Talk
in
Workshop: Transfer Learning for Natural Language Processing
Automating Auxiliary Learning
Graham Neubig
When faced with data-starved or highly complex end-tasks, it is commonplace for machine learning practitioners to introduce auxiliary objectives as supplementary learning signals. While much work has been done to formulate useful auxiliary objectives, their construction is still an art which proceeds by slow and tedious hand-design. Intuitions about how and when these objectives improve end-task performance have also had limited theoretical backing. In this talk I will present two works. First, I will discuss the widely used pre-train and fine-tune paradigm, and argue that when we know an end-task of interest before-hand we should also consider joint multi-task learning as a credible alternative.
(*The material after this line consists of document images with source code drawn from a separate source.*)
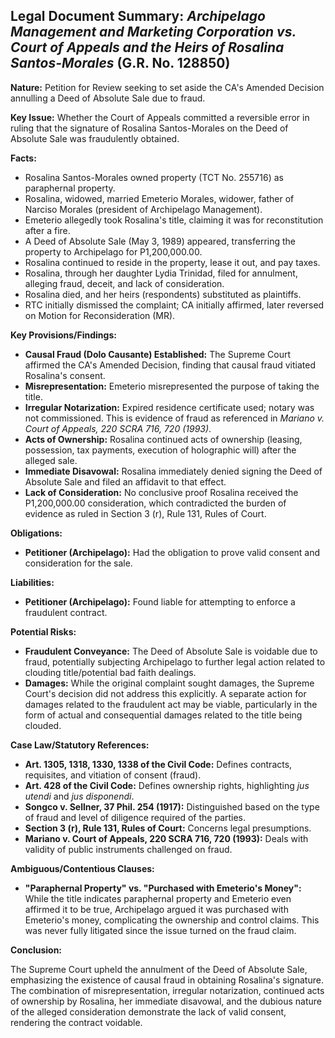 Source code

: ## Legal Document Summary: *Archipelago Management and Marketing Corporation vs. Court of Appeals and the Heirs of Rosalina Santos-Morales* (G.R. No. 128850)

**Nature:** Petition for Review seeking to set aside the CA's Amended Decision annulling a Deed of Absolute Sale due to fraud.

**Key Issue:** Whether the Court of Appeals committed a reversible error in ruling that the signature of Rosalina Santos-Morales on the Deed of Absolute Sale was fraudulently obtained.

**Facts:**

*   Rosalina Santos-Morales owned property (TCT No. 255716) as paraphernal property.
*   Rosalina, widowed, married Emeterio Morales, widower, father of Narciso Morales (president of Archipelago Management).
*   Emeterio allegedly took Rosalina's title, claiming it was for reconstitution after a fire.
*   A Deed of Absolute Sale (May 3, 1989) appeared, transferring the property to Archipelago for P1,200,000.00.
*   Rosalina continued to reside in the property, lease it out, and pay taxes.
*   Rosalina, through her daughter Lydia Trinidad, filed for annulment, alleging fraud, deceit, and lack of consideration.
*   Rosalina died, and her heirs (respondents) substituted as plaintiffs.
*   RTC initially dismissed the complaint; CA initially affirmed, later reversed on Motion for Reconsideration (MR).

**Key Provisions/Findings:**

*   **Causal Fraud (Dolo Causante) Established:** The Supreme Court affirmed the CA's Amended Decision, finding that causal fraud vitiated Rosalina's consent.
*   **Misrepresentation:** Emeterio misrepresented the purpose of taking the title.
*   **Irregular Notarization:** Expired residence certificate used; notary was not commissioned. This is evidence of fraud as referenced in *Mariano v. Court of Appeals, 220 SCRA 716, 720 (1993)*.
*   **Acts of Ownership:** Rosalina continued acts of ownership (leasing, possession, tax payments, execution of holographic will) after the alleged sale.
*   **Immediate Disavowal:** Rosalina immediately denied signing the Deed of Absolute Sale and filed an affidavit to that effect.
*   **Lack of Consideration:** No conclusive proof Rosalina received the P1,200,000.00 consideration, which contradicted the burden of evidence as ruled in Section 3 (r), Rule 131, Rules of Court.

**Obligations:**

*   **Petitioner (Archipelago):** Had the obligation to prove valid consent and consideration for the sale.

**Liabilities:**

*   **Petitioner (Archipelago):** Found liable for attempting to enforce a fraudulent contract.

**Potential Risks:**

*   **Fraudulent Conveyance:** The Deed of Absolute Sale is voidable due to fraud, potentially subjecting Archipelago to further legal action related to clouding title/potential bad faith dealings.
*   **Damages:** While the original complaint sought damages, the Supreme Court's decision did not address this explicitly. A separate action for damages related to the fraudulent act may be viable, particularly in the form of actual and consequential damages related to the title being clouded.

**Case Law/Statutory References:**

*   **Art. 1305, 1318, 1330, 1338 of the Civil Code:** Defines contracts, requisites, and vitiation of consent (fraud).
*   **Art. 428 of the Civil Code:** Defines ownership rights, highlighting *jus utendi* and *jus disponendi*.
*   **Songco v. Sellner, 37 Phil. 254 (1917):**  Distinguished based on the type of fraud and level of diligence required of the parties.
*   **Section 3 (r), Rule 131, Rules of Court:** Concerns legal presumptions.
*   **Mariano v. Court of Appeals, 220 SCRA 716, 720 (1993):** Deals with validity of public instruments challenged on fraud.

**Ambiguous/Contentious Clauses:**

*   **"Paraphernal Property" vs. "Purchased with Emeterio's Money":**  While the title indicates paraphernal property and Emeterio even affirmed it to be true, Archipelago argued it was purchased with Emeterio's money, complicating the ownership and control claims. This was never fully litigated since the issue turned on the fraud claim.

**Conclusion:**

The Supreme Court upheld the annulment of the Deed of Absolute Sale, emphasizing the existence of causal fraud in obtaining Rosalina's signature. The combination of misrepresentation, irregular notarization, continued acts of ownership by Rosalina, her immediate disavowal, and the dubious nature of the alleged consideration demonstrate the lack of valid consent, rendering the contract voidable.
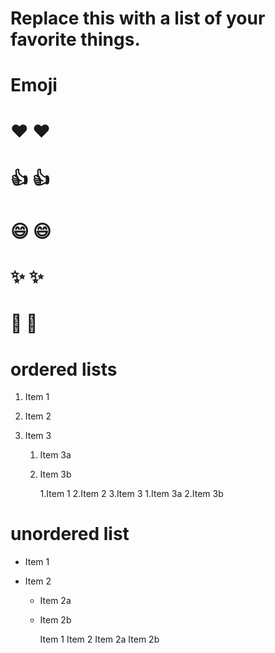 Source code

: # Replace this with a list of your favorite things.
# Emoji
# ❤️	:heart:
# 👍	:+1:
# 😄	:smile:
# ✨	 :sparkles:
# 🎉	:tada:
# ordered lists
1. Item 1

2. Item 2

3. Item 3

   1. Item 3a

   2. Item 3b

       1.Item 1
       2.Item 2
       3.Item 3
             1.Item 3a
              2.Item 3b
# unordered list              
* Item 1

* Item 2

  * Item 2a

  * Item 2b

      Item 1
      Item 2
              Item 2a
              Item 2b              
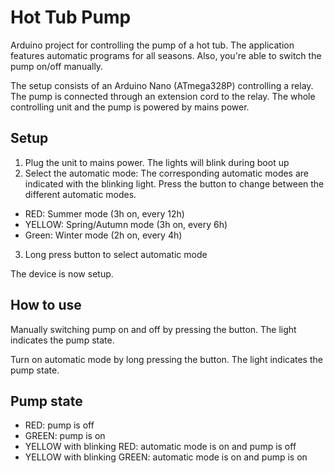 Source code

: # Hot Tub Pump
Arduino project for controlling the pump of a hot tub. The application features automatic programs for all seasons. Also, you're able to switch the pump on/off manually.

The setup consists of an Arduino Nano (ATmega328P) controlling a relay. The pump is connected through an extension cord to the relay. The whole controlling unit and the pump is powered by mains power.

## Setup
1. Plug the unit to mains power. The lights will blink during boot up
2. Select the automatic mode: The corresponding automatic modes are indicated with the blinking light. Press the button to change between the different automatic modes.
  - RED: Summer mode (3h on, every 12h)
  - YELLOW: Spring/Autumn mode (3h on, every 6h)
  - Green: Winter mode (2h on, every 4h)
3. Long press button to select automatic mode

The device is now setup.

## How to use
Manually switching pump on and off by pressing the button. The light indicates the pump state.

Turn on automatic mode by long pressing the button. The light indicates the pump state.

## Pump state
-	RED: pump is off
-	GREEN: pump is on
-	YELLOW with blinking RED: automatic mode is on and pump is off
-	YELLOW with blinking GREEN: automatic mode is on and pump is on
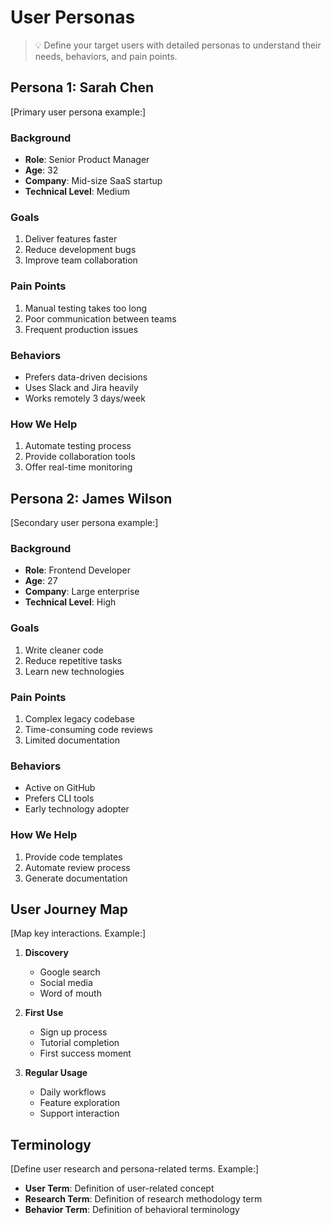 # User Personas

> 💡 Define your target users with detailed personas to understand their needs, behaviors, and pain points.

## Persona 1: Sarah Chen
[Primary user persona example:]

### Background
- **Role**: Senior Product Manager
- **Age**: 32
- **Company**: Mid-size SaaS startup
- **Technical Level**: Medium

### Goals
1. Deliver features faster
2. Reduce development bugs
3. Improve team collaboration

### Pain Points
1. Manual testing takes too long
2. Poor communication between teams
3. Frequent production issues

### Behaviors
- Prefers data-driven decisions
- Uses Slack and Jira heavily
- Works remotely 3 days/week

### How We Help
1. Automate testing process
2. Provide collaboration tools
3. Offer real-time monitoring

## Persona 2: James Wilson
[Secondary user persona example:]

### Background
- **Role**: Frontend Developer
- **Age**: 27
- **Company**: Large enterprise
- **Technical Level**: High

### Goals
1. Write cleaner code
2. Reduce repetitive tasks
3. Learn new technologies

### Pain Points
1. Complex legacy codebase
2. Time-consuming code reviews
3. Limited documentation

### Behaviors
- Active on GitHub
- Prefers CLI tools
- Early technology adopter

### How We Help
1. Provide code templates
2. Automate review process
3. Generate documentation

## User Journey Map
[Map key interactions. Example:]

1. **Discovery**
   - Google search
   - Social media
   - Word of mouth

2. **First Use**
   - Sign up process
   - Tutorial completion
   - First success moment

3. **Regular Usage**
   - Daily workflows
   - Feature exploration
   - Support interaction

## Terminology
[Define user research and persona-related terms. Example:]

- **User Term**: Definition of user-related concept
- **Research Term**: Definition of research methodology term
- **Behavior Term**: Definition of behavioral terminology
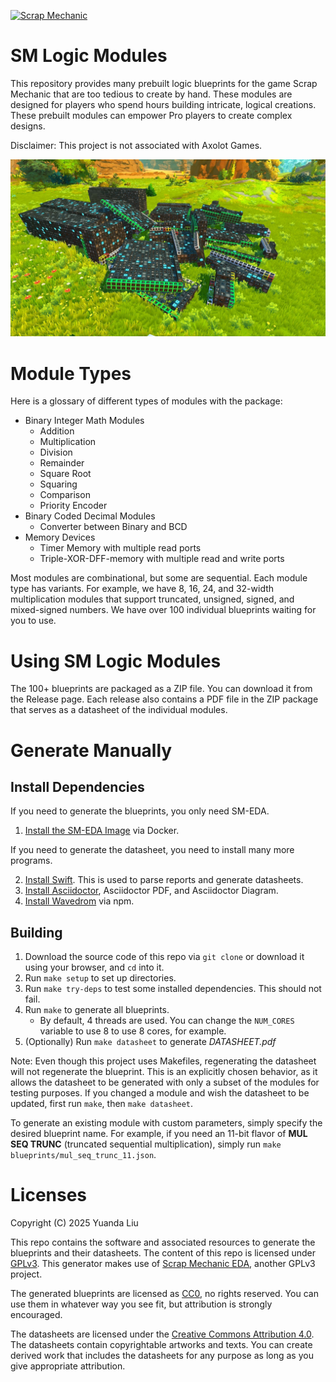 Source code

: [![Scrap Mechanic](https://img.shields.io/badge/for%20game-scrap%20mechanic-orange?style=for-the-badge)](https://store.steampowered.com/app/387990/)

# SM Logic Modules

This repository provides many prebuilt logic blueprints for the game Scrap Mechanic that are too tedious to create by hand. These modules are designed for players who spend hours building intricate, logical creations. These prebuilt modules can empower Pro players to create complex designs.

Disclaimer: This project is not associated with Axolot Games.

![A big pile of logic](resources/images/logic-pile.jpg)

# Module Types

Here is a glossary of different types of modules with the package:

* Binary Integer Math Modules
  * Addition
  * Multiplication
  * Division
  * Remainder
  * Square Root
  * Squaring
  * Comparison
  * Priority Encoder
* Binary Coded Decimal Modules
  * Converter between Binary and BCD
* Memory Devices
  * Timer Memory with multiple read ports
  * Triple-XOR-DFF-memory with multiple read and write ports

Most modules are combinational, but some are sequential. Each module type has variants. For example, we have 8, 16, 24, and 32-width multiplication modules that support truncated, unsigned, signed, and mixed-signed numbers. We have over 100 individual blueprints waiting for you to use.

# Using SM Logic Modules

The 100+ blueprints are packaged as a ZIP file. You can download it from the Release page. Each release also contains a PDF file in the ZIP package that serves as a datasheet of the individual modules.

# Generate Manually

## Install Dependencies

If you need to generate the blueprints, you only need SM-EDA.

1. [Install the SM-EDA Image](https://github.com/yliu-hashed/Scrap-Mechanic-EDA.git) via Docker.

If you need to generate the datasheet, you need to install many more programs.

2. [Install Swift](https://www.swift.org/download/). This is used to parse reports and generate datasheets.
3. [Install Asciidoctor](https://asciidoctor.org), Asciidoctor PDF, and Asciidoctor Diagram.
4. [Install Wavedrom](https://github.com/wavedrom/cli) via npm.

## Building

1. Download the source code of this repo via `git clone` or download it using your browser, and `cd` into it.
2. Run `make setup` to set up directories.
3. Run `make try-deps` to test some installed dependencies. This should not fail.
4. Run `make` to generate all blueprints.
    * By default, 4 threads are used. You can change the `NUM_CORES` variable to use 8 to use 8 cores, for example.
5. (Optionally) Run `make datasheet` to generate *DATASHEET.pdf*

Note: Even though this project uses Makefiles, regenerating the datasheet will not regenerate the blueprint. This is an explicitly chosen behavior, as it allows the datasheet to be generated with only a subset of the modules for testing purposes. If you changed a module and wish the datasheet to be updated, first run `make`, then `make datasheet`.

To generate an existing module with custom parameters, simply specify the desired blueprint name. For example, if you need an 11-bit flavor of **MUL SEQ TRUNC** (truncated sequential multiplication), simply run `make blueprints/mul_seq_trunc_11.json`.

# Licenses

Copyright (C) 2025 Yuanda Liu

This repo contains the software and associated resources to generate the blueprints and their datasheets. The content of this repo is licensed under [GPLv3](/LICENSE). This generator makes use of [Scrap Mechanic EDA](https://github.com/yliu-hashed/Scrap-Mechanic-EDA), another GPLv3 project.

The generated blueprints are licensed as [CC0](https://creativecommons.org/public-domain/cc0/), no rights reserved. You can use them in whatever way you see fit, but attribution is strongly encouraged.

The datasheets are licensed under the [Creative Commons Attribution 4.0](https://creativecommons.org/licenses/by/4.0/). The datasheets contain copyrightable artworks and texts. You can create derived work that includes the datasheets for any purpose as long as you give appropriate attribution.
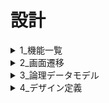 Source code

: # 設計

<details>

<summary>1_機能一覧</summary>

![1_機能一覧](./img/機能一覧.drawio.png)

- それを実現することでない場合と何が違うの(この機能ができたというゴールの明確化)
- なぜそれをアプリ上で実現したいの？(この機能は必要かどうか)
- 代替機能はないか(すべての機能を上げ切ってから)

</details>

<details>

<summary>2_画面遷移</summary>

![2_画面遷移](./img/画面遷移.drawio.png)

</details>

<details>

<summary>3_論理データモデル</summary>

![論理データモデル](./img/論理データモデル.drawio.png)

</details>

<details>

<summary>4_デザイン定義</summary>

- **リセット CSS**
  - ブラウザに付属しているデフォルトのスタイルを打ち消す（リセットする）CSS
  - CSS リセットとはブラウザによるスタイルの差異をなくすことが目的

[A Modern CSS Reset](https://www.joshwcomeau.com/css/custom-css-reset/)

**SMACSS**:SMACSS(Scalable and Modular Architecture for CSS)

- 基本方針

  - ブロック：独立した部品の塊 `block`
  - 要素：ブロックに従属する部分 `block__elem`
  - 修飾子：バリエーションや状態を表す追加クラス `--modifier`
  - 状態：JS や UI で切り替わる状態 `is-`,`has-`
  - レイヤー：設計上の層で名前空間 `l-`=Layout,`c-`=Component/Module

- 命名ルール

  - 名詞 → 形容詞の順で考える
  - `c-nav`（名詞） → `c-nav__link`（名詞） → `c-nav__link--active`（形容詞）。BEM の原則。

  - ブロック＝再利用単位、要素は外に漏らさない
  - 例：`.c-nav__list` は `.c-nav` の内部でのみ使用。

  - 修飾子は“追加クラス”で
  - `.c-nav__link c-nav__link--primary` のように上書き依存を避ける。

  - 状態は is-/has-
  - `.is-current`, `.has-dropdown` のように動的変化を即読可能に。

  - レイヤの接頭辞で用途を即判別
  - l-（レイアウト）/c-（コンポーネント）/u-（ユーティリティ）/js-（JS フック; スタイル非対象）など。BEMIT/ITCSS 流。

  - ユーティリティは短く・単機能
  - `u-hidden`, `u-sr-only`, `u-mx-auto` など。SUIT CSS もユーティリティを明確化。

  - 英小文字＋ハイフンを基本（BEM 規則）
  - `block-name__elem-name--mod-name` プロジェクト合意があればキャメルも可（SUIT）。

  - 見た目語は修飾子/テーマ側に追放
  - `--primary`, `--emphasis`, `theme-dark` など。“青いボタン”ではなく“主要ボタン”。

  - ブレイクポイントや状況は接尾辞/ユーティリティで
  - BEMIT では @mq の名前空間/接尾辞の考え方あり（例：u-hidden@md など、実装はプロジェクトで統一）

  - 一貫性＞正解
  - 方式は BEM/SMACSS/SUIT/CUBE いずれでも、チームでガイド化して守ることが最重要

</details>
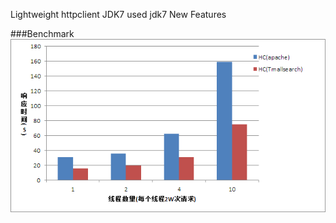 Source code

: Lightweight httpclient JDK7
used jdk7 New Features
		
###Benchmark
![image](https://github.com/Benchmade/tzHttpClient/raw/master/BM.png) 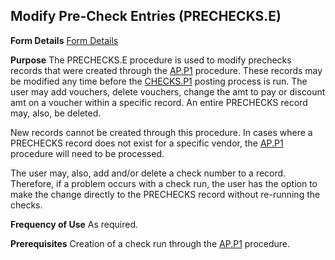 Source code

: ## Modify Pre-Check Entries (PRECHECKS.E)
<PageHeader />

**Form Details**
[Form Details](../PRECHECKS-E-1/README.md)

**Purpose**
The PRECHECKS.E procedure is used to modify prechecks records that were
created through the [AP.P1](../AP-P1/README.md) procedure. These records may be
modified any time before the [CHECKS.P1](../CHECKS-P1/README.md) posting process is
run. The user may add vouchers, delete vouchers, change the amt to pay or
discount amt on a voucher within a specific record. An entire PRECHECKS record
may, also, be deleted.

New records cannot be created through this procedure. In cases where a
PRECHECKS record does not exist for a specific vendor, the [AP.P1](../AP-P1/README.md)
procedure will need to be processed.

The user may, also, add and/or delete a check number to a record. Therefore,
if a problem occurs with a check run, the user has the option to make the
change directly to the PRECHECKS record without re-running the checks.

**Frequency of Use**
As required.

**Prerequisites**
Creation of a check run through the [AP.P1](../AP-P1/README.md) procedure.

<badge text= "Version 8.10.57 " vertical="middle" />

<PageFooter />
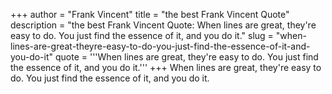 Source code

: +++
author = "Frank Vincent"
title = "the best Frank Vincent Quote"
description = "the best Frank Vincent Quote: When lines are great, they're easy to do. You just find the essence of it, and you do it."
slug = "when-lines-are-great-theyre-easy-to-do-you-just-find-the-essence-of-it-and-you-do-it"
quote = '''When lines are great, they're easy to do. You just find the essence of it, and you do it.'''
+++
When lines are great, they're easy to do. You just find the essence of it, and you do it.
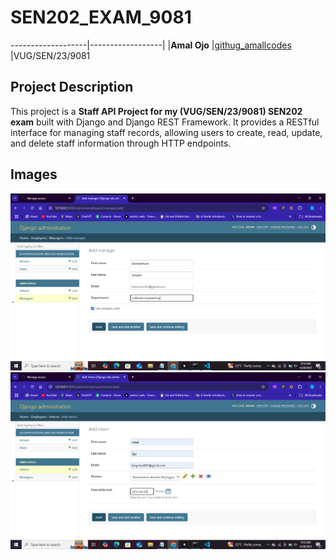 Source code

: # SEN202_EXAM_9081

-------------------|------------------|
|**Amal Ojo**	|[githug_amallcodes](https://github.com/amallcodes/) |VUG/SEN/23/9081 

## Project Description

This project is a **Staff API Project for my (VUG/SEN/23/9081) SEN202 exam** built with Django and Django REST Framework. It provides a RESTful interface for managing staff records, allowing users to create, read, update, and delete staff information through HTTP endpoints.

## Images
![Image of manager model](Screenshot_97.png)
![Image of intern model](Screenshot_98.png) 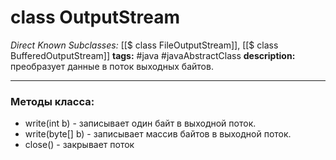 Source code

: # class OutputStream
*Direct Known Subclasses:* [[$ class FileOutputStream]], [[$ class BufferedOutputStream]]
**tags:** #java #javaAbstractClass
**description:** преобразует данные в поток выходных байтов.

---
### Методы класса:
- write(int b) - записывает один байт в выходной поток.
- write(byte[] b) - записывает массив байтов в выходной поток.
- close() - закрывает поток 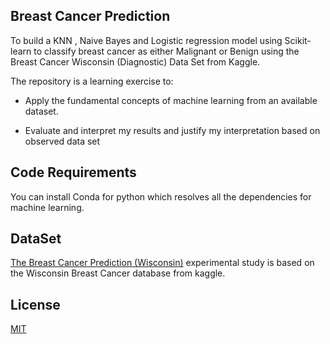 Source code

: 
## Breast Cancer Prediction

To build a KNN , Naive Bayes and Logistic regression model using Scikit-learn to classify breast cancer as either Malignant or Benign using the Breast Cancer Wisconsin (Diagnostic) Data Set from Kaggle. 


The repository is a learning exercise to:

* Apply the fundamental concepts of machine learning from an available dataset.

* Evaluate and interpret my results and justify my interpretation based on observed data set

## Code Requirements
You can install Conda for python which resolves all the dependencies for machine learning.



## DataSet

[The Breast Cancer Prediction (Wisconsin)](https://www.kaggle.com/datasets/uciml/breast-cancer-wisconsin-data)
experimental study is based on the Wisconsin Breast Cancer database from kaggle.


## License

[MIT](https://choosealicense.com/licenses/mit/)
I will discuss an algorithm that we propose, META-TARTAN, that allows us to automatically learn the weights for the multi-task objective. Second, I will present AANG, an approach for automatically generating a suite of auxiliary objectives. AANG deconstructs existing objectives within a novel unified taxonomy, identifying connections between them, and generating new ones based on the uncovered structure. This leads us to a principled and efficient algorithm for searching the space of generated objectives to find those most useful to a specified end-task. We empirically verify that our automated auxiliary learning pipeline leads to strong improvements over competitive baselines across continued training experiments on a pre-trained model on 5 NLP end-tasks.